## Exercise
Go through the entries below, tally each line that has the word "datelife", and give only the total.

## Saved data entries
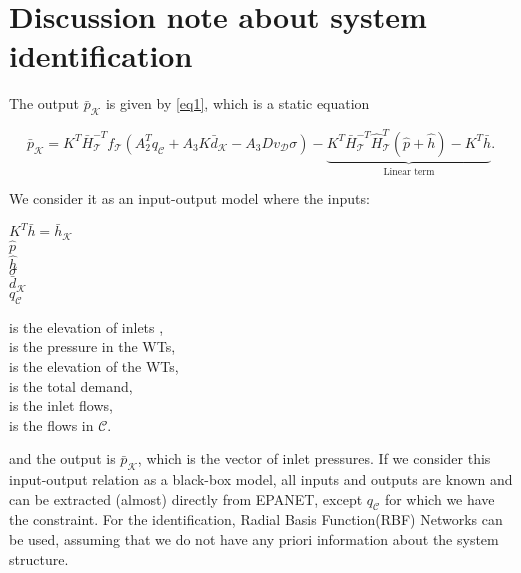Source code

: 


\frontmatter
{}

\section{Discussion note about system identification}

The output $\bar{p}_{\mathcal{K}}$ is given by \eqref{eq1}, which is a static equation

\begin{equation}
  \label{eq1}
  \bar{p}_{\mathcal{K}} = K^T \bar{H}^{-T}_{\mathcal{T}}f_{\mathcal{T}}(A_2^T q_\mathcal{C} + A_3 K \bar{d}_{\mathcal{K}} - A_3 D v_{\mathcal{D}} \sigma) - \underbrace{K^T\bar{H}^{-T}_{\mathcal{T}}\hat{H}^{T}_{\mathcal{T}} (\hat{p} + \hat{h}) - K^T\bar{h}}_{\text{Linear term}} .
\end{equation}

We consider it as an input-output model where the inputs:

 \begin{minipage}[t]{0.2\textwidth}
\hspace*{6mm} $K^T\bar{h} = \bar{h}_{\mathcal{K}} $ \\
\hspace*{6mm} $\hat{p}$  \\
\hspace*{6mm} $\hat{h}$ \\
\hspace*{6mm} $\sigma$ \\
\hspace*{6mm} $\bar{d}_{\mathcal{K}}$ \\
\hspace*{6mm} $q_\mathcal{C}$
\end{minipage}
\begin{minipage}[t]{0.58\textwidth}
is the elevation of inlets ,\\
is the pressure in the WTs, \\
is the elevation of the WTs, \\
is the total demand, \\
is the inlet flows, \\
is the flows in $\mathcal{C}$.
\end{minipage}

and the output is $\bar{p}_{\mathcal{K}}$, which is the vector of inlet pressures. If we consider this input-output relation as a black-box model, all inputs and outputs are known and can be extracted (almost) directly from EPANET, except $q_\mathcal{C}$ for which we have the constraint. For the identification, Radial Basis Function(RBF) Networks can be used, assuming that we do not have any priori information about the system structure. 

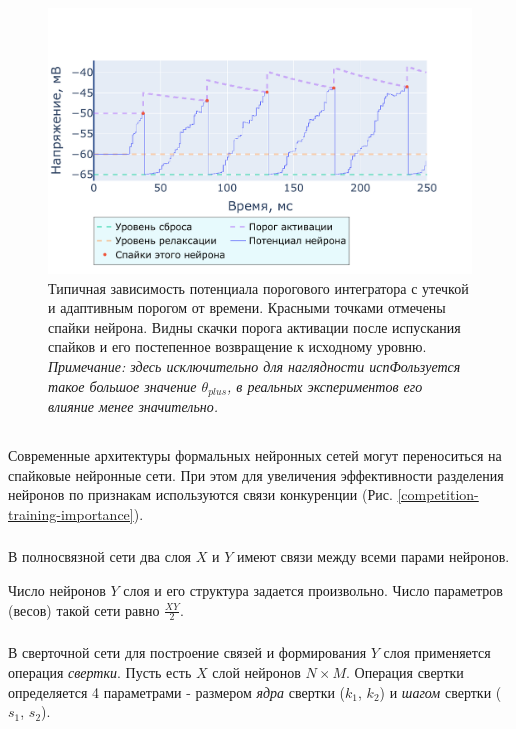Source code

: \documentclass[a4paper]{article}
\begin{document}
\begin{center}
\begin{figure}[H]
 \includegraphics[width=\textwidth,keepaspectratio=true]{model_alif_ru.pdf}
 \caption{Типичная зависимость потенциала порогового интегратора с утечкой и адаптивным порогом от времени. Красными точками отмечены спайки нейрона. Видны скачки порога активации после испускания спайков и его постепенное возвращение к исходному уровню.\\
 \textit{Примечание: здесь исключительно для наглядности испФользуется такое большое значение $\theta_{plus}$, в реальных экспериментов его влияние менее значительно.}}
\end{figure} 
\end{center}

\subsection{}
Современные архитектуры формальных нейронных сетей могут переноситься на спайковые нейронные сети. При этом для увеличения эффективности разделения нейронов по признакам используются связи конкуренции (Рис. \ref{competition-training-importance}). 

\subsubsection{}
В полносвязной сети два слоя $X$ и $Y$ имеют связи между всеми парами нейронов.

Число нейронов $Y$ слоя и его структура задается произвольно. Число параметров (весов) такой сети равно $\frac{XY}{2}$.

\subsubsection{}
В сверточной сети для построение связей и формирования $Y$ слоя применяется операция \textit{свертки}. Пусть есть $X$ слой нейронов $N \times M$. Операция свертки определяется 4 параметрами - размером \textit{ядра} свертки ($k_1$, $k_2$) и \textit{шагом} свертки ($s_1$, $s_2$).
\end{document}
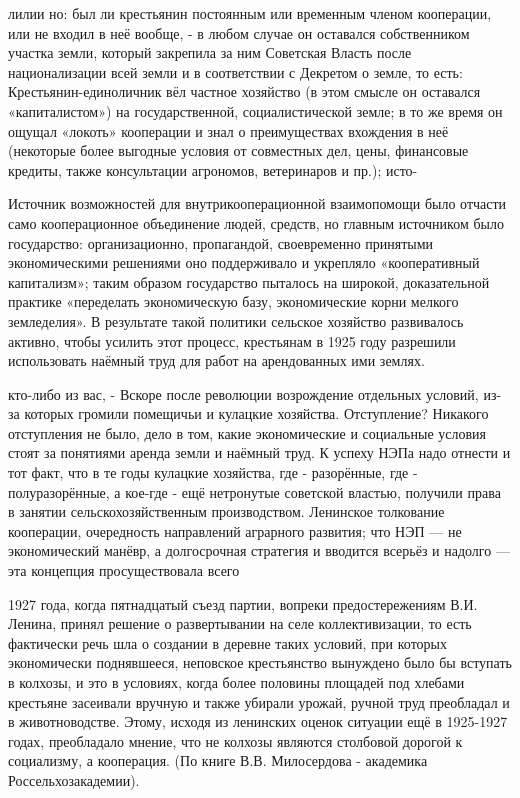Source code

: лилии но: был ли крестьянин постоянным или временным членом кооперации, или не входил в неё вообще, - в любом случае он оставался собственником участка земли, который закрепила за ним Советская Власть после национализации всей земли и в соответствии с Декретом о земле, то есть: Крестьянин-единоличник вёл частное хозяйство (в этом смысле он оставался «капиталистом») на государственной, социалистической земле; в то же время он ощущал «локоть» кооперации и знал о преимуществах вхождения в неё (некоторые более выгодные условия от совместных дел, цены, финансовые кредиты, также консультации агрономов, ветеринаров и пр.); исто-

Источник возможностей для внутрикооперационной взаимопомощи было отчасти само кооперационное объединение людей, средств, но главным источником было государство: организационно, пропагандой, своевременно принятыми экономическими решениями оно поддерживало и укрепляло «кооперативный капитализм»; таким образом государство пыталось на широкой, доказательной практике «переделать экономическую базу, экономические корни мелкого земледелия». В результате такой политики сельское хозяйство развивалось активно, чтобы усилить этот процесс, крестьянам в 1925 году разрешили использовать наёмный труд для работ на арендованных ими землях.

кто-либо из вас, - Вскоре после революции возрождение отдельных условий, из-за которых громили помещичьи и кулацкие хозяйства. Отступление? Никакого отступления не было, дело в том, какие экономические и социальные условия стоят за понятиями аренда земли и наёмный труд. К успеху НЭПа надо отнести и тот факт, что в те годы кулацкие хозяйства, где - разорённые, где - полуразорённые, а кое-где - ещё нетронутые советской властью, получили права в занятии сельскохозяйственным производством. Ленинское толкование кооперации, очередность направлений аграрного развития; что НЭП — не экономический манёвр, а долгосрочная стратегия и вводится всерьёз и надолго — эта концепция просуществовала всего

1927 года, когда пятнадцатый съезд партии, вопреки предостережениям В.И. Ленина, принял решение о развертывании на селе коллективизации, то есть фактически речь шла о создании в деревне таких условий, при которых экономически поднявшееся, неповское крестьянство вынуждено было бы вступать в колхозы, и это в условиях, когда более половины площадей под хлебами крестьяне засеивали вручную и также убирали урожай, ручной труд преобладал и в животноводстве. Этому, исходя из ленинских оценок ситуации ещё в 1925-1927 годах, преобладало мнение, что не колхозы являются столбовой дорогой к социализму, а кооперация. (По книге В.В. Милосердова - академика Россельхозакадемии).

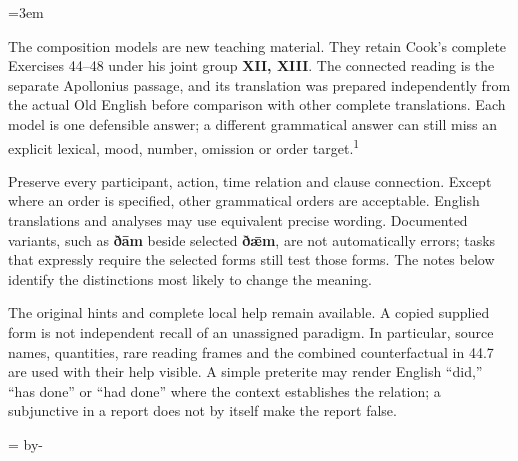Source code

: \newcommand{\runningtitle}{Unit 18. Answer key}

\emergencystretch=3em
\newcommand{\itempara}[2]{\par\addvspace{3pt}\noindent\hangindent=1.8em\hangafter=1\makebox[1.8em][l]{#1.}#2\par}
\newcommand{\reserve}[1]{\par\penalty-100\begingroup\dimen0=\pagegoal\advance\dimen0 by-\pagetotal\ifdim\dimen0<#1\newpage\fi\endgroup}

\raggedright
{}

The composition models are new teaching material. They retain Cook’s complete Exercises 44–48 under his joint group \textbf{XII, XIII}. The connected reading is the separate Apollonius passage, and its translation was prepared independently from the actual Old English before comparison with other complete translations. Each model is one defensible answer; a different grammatical answer can still miss an explicit lexical, mood, number, omission or order target.\textsuperscript{1}

Preserve every participant, action, time relation and clause connection. Except where an order is specified, other grammatical orders are acceptable. English translations and analyses may use equivalent precise wording. Documented variants, such as \textbf{ðām} beside selected \textbf{ðǣm}, are not automatically errors; tasks that expressly require the selected forms still test those forms. The notes below identify the distinctions most likely to change the meaning.

The original hints and complete local help remain available. A copied supplied form is not independent recall of an unassigned paradigm. In particular, source names, quantities, rare reading frames and the combined counterfactual in 44.7 are used with their help visible. A simple preterite may render English “did,” “has done” or “had done” where the context establishes the relation; a subjunctive in a report does not by itself make the report false.

\reserve{7\baselineskip}
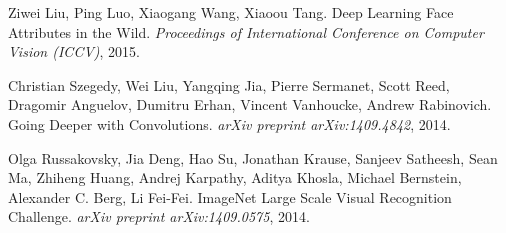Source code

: \documentclass[12pt, a4paper]{article}
\begin{document}
\begin{thebibliography}{9}
	Ziwei Liu, Ping Luo, Xiaogang Wang, Xiaoou Tang. Deep Learning Face Attributes in the Wild. \textit{Proceedings of International Conference on Computer Vision (ICCV)}, 2015.
	
	Christian Szegedy, Wei Liu, Yangqing Jia, Pierre Sermanet, Scott Reed, Dragomir Anguelov, Dumitru Erhan, Vincent Vanhoucke, Andrew Rabinovich. Going Deeper with Convolutions. \textit{arXiv preprint arXiv:1409.4842}, 2014.
	
	Olga Russakovsky, Jia Deng, Hao Su, Jonathan Krause, Sanjeev Satheesh, Sean Ma, Zhiheng Huang, Andrej Karpathy, Aditya Khosla, Michael Bernstein, Alexander C. Berg, Li Fei-Fei. ImageNet Large Scale Visual Recognition Challenge. \textit{arXiv preprint arXiv:1409.0575}, 2014.
\end{thebibliography}
\end{document}
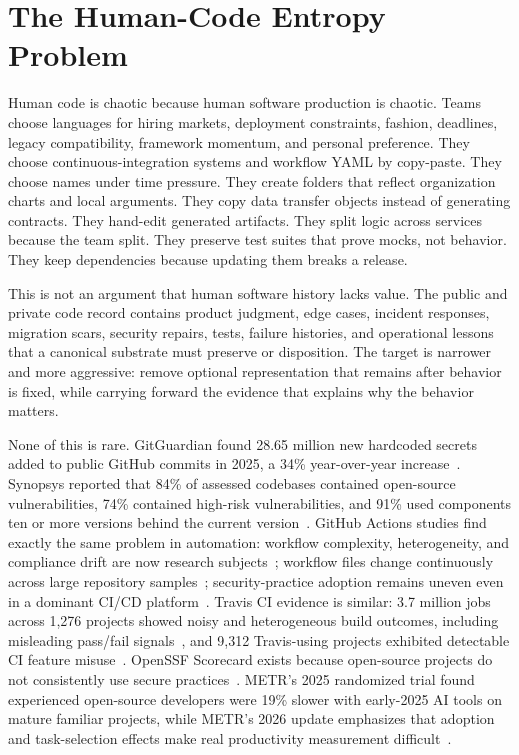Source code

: \section{The Human-Code Entropy Problem}

Human code is chaotic because human software production is chaotic. Teams choose languages for hiring markets, deployment constraints, fashion, deadlines, legacy compatibility, framework momentum, and personal preference. They choose continuous-integration systems and workflow YAML by copy-paste. They choose names under time pressure. They create folders that reflect organization charts and local arguments. They copy data transfer objects instead of generating contracts. They hand-edit generated artifacts. They split logic across services because the team split. They preserve test suites that prove mocks, not behavior. They keep dependencies because updating them breaks a release.

This is not an argument that human software history lacks value. The public and private code record contains product judgment, edge cases, incident responses, migration scars, security repairs, tests, failure histories, and operational lessons that a canonical substrate must preserve or disposition. The target is narrower and more aggressive: remove optional representation that remains after behavior is fixed, while carrying forward the evidence that explains why the behavior matters.

None of this is rare. GitGuardian found 28.65 million new hardcoded secrets added to public GitHub commits in 2025, a 34\% year-over-year increase~\cite{gitguardian2026}. Synopsys reported that 84\% of assessed codebases contained open-source vulnerabilities, 74\% contained high-risk vulnerabilities, and 91\% used components ten or more versions behind the current version~\cite{synopsysOSSRA2024}. GitHub Actions studies find exactly the same problem in automation: workflow complexity, heterogeneity, and compliance drift are now research subjects~\cite{ghaHeterogeneity2025}; workflow files change continuously across large repository samples~\cite{ghaEvolution2026}; security-practice adoption remains uneven even in a dominant CI/CD platform~\cite{ghaSecurityNDSS2026}. Travis CI evidence is similar: 3.7 million jobs across 1,276 projects showed noisy and heterogeneous build outcomes, including misleading pass/fail signals~\cite{travisNoise2018}, and 9,312 Travis-using projects exhibited detectable CI feature misuse~\cite{travisMisuse2020}. OpenSSF Scorecard exists because open-source projects do not consistently use secure practices~\cite{openssfScorecard,scorecardPaper}. METR's 2025 randomized trial found experienced open-source developers were 19\% slower with early-2025 AI tools on mature familiar projects, while METR's 2026 update emphasizes that adoption and task-selection effects make real productivity measurement difficult~\cite{metr2025,metr2026}.

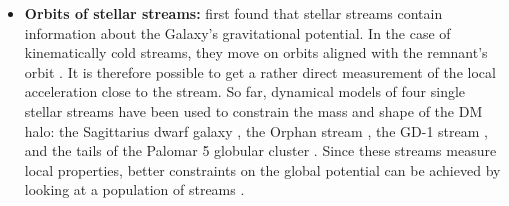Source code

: \begin{itemize}
    \iffalse\item Kinematics of nearby stars: \cite{Kuijken...LocalDMdens...1989, Bovy...LocalDMdens...2012} \fi
    \item \textbf{Orbits of stellar streams:} \citet{Johnston...MWstreams...1999} first found that stellar streams contain information about the Galaxy's gravitational potential. In the case of kinematically cold streams, they move on orbits aligned with the remnant's orbit \citep{Eyre...streamstheo...2011}. It is therefore possible to get a rather direct measurement of the local acceleration close to the stream. So far, dynamical models of four single stellar streams have been used to constrain the mass and shape of the \ac{DM} halo: the Sagittarius dwarf galaxy \citep{Law...sagstream...2010, Gibbons...sagstream...2014, Dierickx...sagstream..2017}, the Orphan stream \citep{Newberg...orphanstream..2010}, the GD-1 stream \citep{Koposov...GD1stream...2010, Bowden...GD1stream...2015, Malhan...GD1stream...2018}, and the tails of the Palomar 5 globular cluster \citep{Kupper...pal5stream...2015}. Since these streams measure local properties, better constraints on the global potential can be achieved by looking at a population of streams \citep{Bonaca...streamsinfo...2018}.
    

\end{itemize}
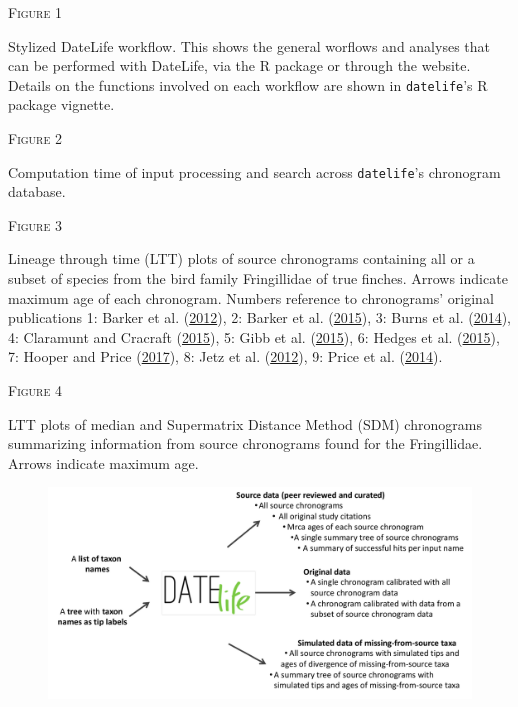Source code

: \documentclass[]{article}
\begin{document}
\newpage

\begin{center}
\textsc{Figure 1}
\end{center}
Stylized DateLife workflow. This shows the general worflows and analyses that can be performed with DateLife, via the R package or through the website. Details on the functions involved on each workflow are shown in \texttt{datelife}'s R package vignette.

\begin{center}
\textsc{Figure 2}
\end{center}
Computation time of input processing and search across \texttt{datelife}'s chronogram database.

\begin{center}
\textsc{Figure 3}
\end{center}
Lineage through time (LTT) plots of source chronograms containing all or a subset of species from the bird family Fringillidae of true finches. Arrows indicate maximum age of each chronogram. Numbers reference to chronograms' original publications 1: Barker et al. (\protect\hyperlink{ref-barker2012going}{2012}), 2: Barker et al. (\protect\hyperlink{ref-barker2015new}{2015}), 3: Burns et al. (\protect\hyperlink{ref-burns2014phylogenetics}{2014}), 4: Claramunt and Cracraft (\protect\hyperlink{ref-claramunt2015new}{2015}), 5: Gibb et al. (\protect\hyperlink{ref-gibb2015new}{2015}), 6: Hedges et al. (\protect\hyperlink{ref-Hedges2015}{2015}), 7: Hooper and Price (\protect\hyperlink{ref-hooper2017chromosomal}{2017}), 8: Jetz et al. (\protect\hyperlink{ref-Jetz2012}{2012}), 9: Price et al. (\protect\hyperlink{ref-price2014niche}{2014}).

\begin{center}
\textsc{Figure 4}
\end{center}
LTT plots of median and Supermatrix Distance Method (SDM) chronograms summarizing information from source chronograms found for the Fringillidae. Arrows indicate maximum age.

\newpage

\begin{figure}[!h]
\includegraphics{Fig1.pdf}
\caption{}
\label{fig:workflow}
\end{figure}
\end{document}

## Answer section
2